Critical role of water on the synthesis and gelling of gamma-In2S3 nanoribbons with giant aspect ratio

We report the synthesis of ultrathin indium sulfide In₂S₃ nanoribbons which display a giant aspect ratio using a simple and fast solvothermal method. They have a sub-nanometer thickness controlled at the atomic level, a width of (8.7 ± 0.1) nm and a length which can reach several micrometers. We determine the atomic composition of the inorganic core by Rutherford backscattering spectrometry (RBS) and measure by X-ray photoelectron spectrometry (XPS) an oleylamine surface coverage of 2.3 ligands per nm². X-ray diffraction experiments and simulations as well as high-resolution dark-field STEM point toward a P3m1 trigonal crystallographic structure (g phase). Transport measurements show that the nanoribbons display n-type semiconductor unipolar behavior.
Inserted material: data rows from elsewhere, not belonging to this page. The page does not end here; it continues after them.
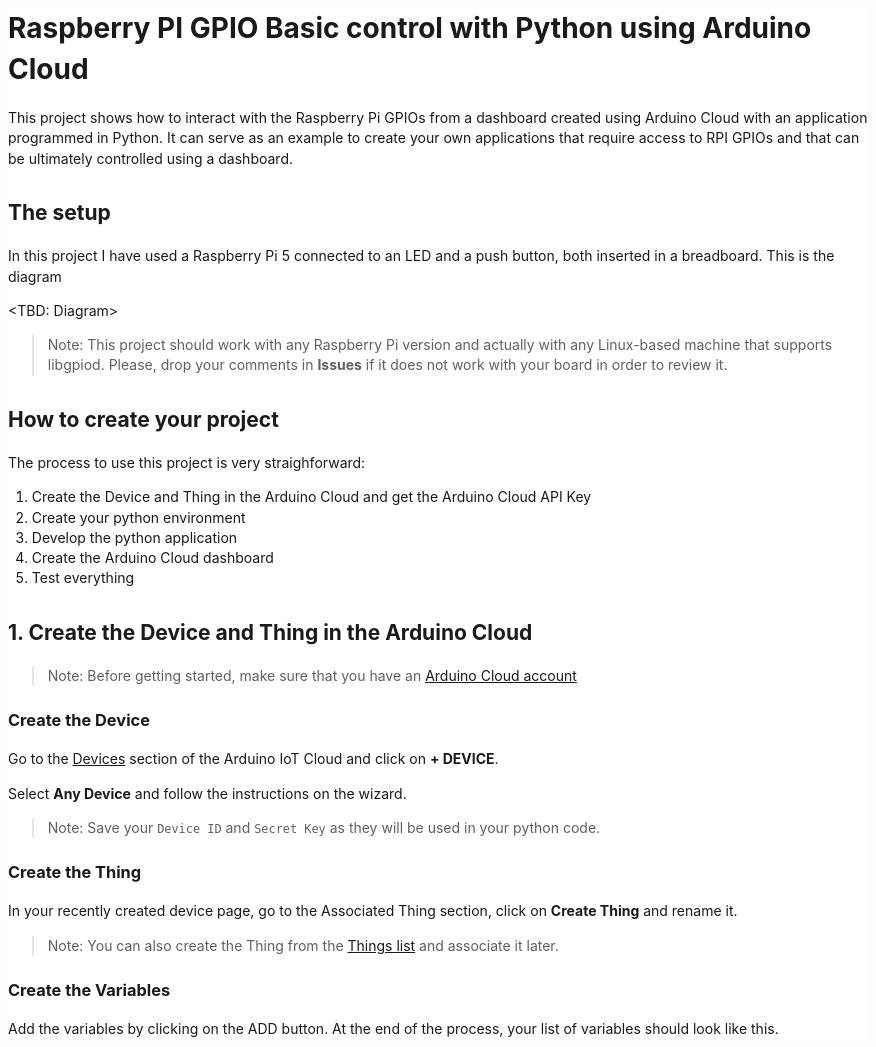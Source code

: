 # Raspberry PI GPIO Basic control with Python using Arduino Cloud

This project shows how to interact with the Raspberry Pi GPIOs from a dashboard created using Arduino Cloud with an application programmed in Python. It can serve as an example to create your own applications that require access to RPI GPIOs and that can be ultimately controlled using a dashboard. 

## The setup

In this project I have used a Raspberry Pi 5 connected to an LED and a push button, both inserted in a breadboard. This is the diagram

<TBD: Diagram>

> Note: This project should work with any Raspberry Pi version and actually with any Linux-based machine that supports libgpiod. Please, drop your comments in **Issues** if it does not work with your board in order to review it.

## How to create your project

The process to use this project is very straighforward:
1. Create the Device and Thing in the Arduino Cloud and get the Arduino Cloud API Key
2. Create your python environment
3. Develop the python application
4. Create the Arduino Cloud dashboard
5. Test everything

## 1. Create the Device and Thing in the Arduino Cloud

> Note: Before getting started, make sure that you have an [Arduino Cloud account](https://cloud.arduino.cc/home/?get-started=true)

### Create the Device 
Go to the [Devices](https://app.arduino.cc/devices) section of the Arduino IoT Cloud and click on **+ DEVICE**. 

Select **Any Device** and follow the instructions on the wizard.

> Note: Save your `Device ID` and `Secret Key` as they will be used in your python code.

### Create the Thing 
In your recently created device page, go to the Associated Thing section, click on **Create Thing** and rename it.

> Note: You can also create the Thing from the [Things list](https://app.arduino.cc/things) and associate it later.

### Create the Variables 
Add the variables by clicking on the ADD button. At the end of the process, your list of variables should look like this.
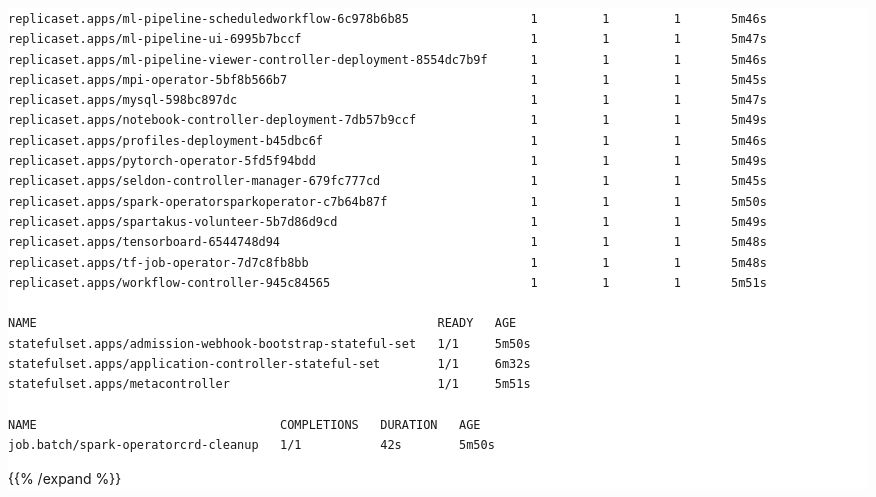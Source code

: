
 ```
replicaset.apps/ml-pipeline-scheduledworkflow-6c978b6b85                 1         1         1       5m46s
replicaset.apps/ml-pipeline-ui-6995b7bccf                                1         1         1       5m47s
replicaset.apps/ml-pipeline-viewer-controller-deployment-8554dc7b9f      1         1         1       5m46s
replicaset.apps/mpi-operator-5bf8b566b7                                  1         1         1       5m45s
replicaset.apps/mysql-598bc897dc                                         1         1         1       5m47s
replicaset.apps/notebook-controller-deployment-7db57b9ccf                1         1         1       5m49s
replicaset.apps/profiles-deployment-b45dbc6f                             1         1         1       5m46s
replicaset.apps/pytorch-operator-5fd5f94bdd                              1         1         1       5m49s
replicaset.apps/seldon-controller-manager-679fc777cd                     1         1         1       5m45s
replicaset.apps/spark-operatorsparkoperator-c7b64b87f                    1         1         1       5m50s
replicaset.apps/spartakus-volunteer-5b7d86d9cd                           1         1         1       5m49s
replicaset.apps/tensorboard-6544748d94                                   1         1         1       5m48s
replicaset.apps/tf-job-operator-7d7c8fb8bb                               1         1         1       5m48s
replicaset.apps/workflow-controller-945c84565                            1         1         1       5m51s

NAME                                                        READY   AGE
statefulset.apps/admission-webhook-bootstrap-stateful-set   1/1     5m50s
statefulset.apps/application-controller-stateful-set        1/1     6m32s
statefulset.apps/metacontroller                             1/1     5m51s

NAME                                  COMPLETIONS   DURATION   AGE
job.batch/spark-operatorcrd-cleanup   1/1           42s        5m50s
```
{{% /expand %}}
Their lateral dimensions can be tuned by reaction time, temperature and by the amount of water present in the reaction medium: anhydrous synthesis conditions lead to hexagonal nanoplates, whereas controlled addition of water induces a symmetry break yielding long rectangular nanoribbons. Depending on the dispersion solvent, these long ribbon-like nanoparticles can form either well-dispersed colloids or bundles in which they stack face-to-face. Their large aspect ratio induces the formation of gels at volume fractions as low as 1.3 × 10^-4 making them supergelators. The kinetics of gelation is strongly accelerated by an increase in the relative humidity of the ambient atmosphere.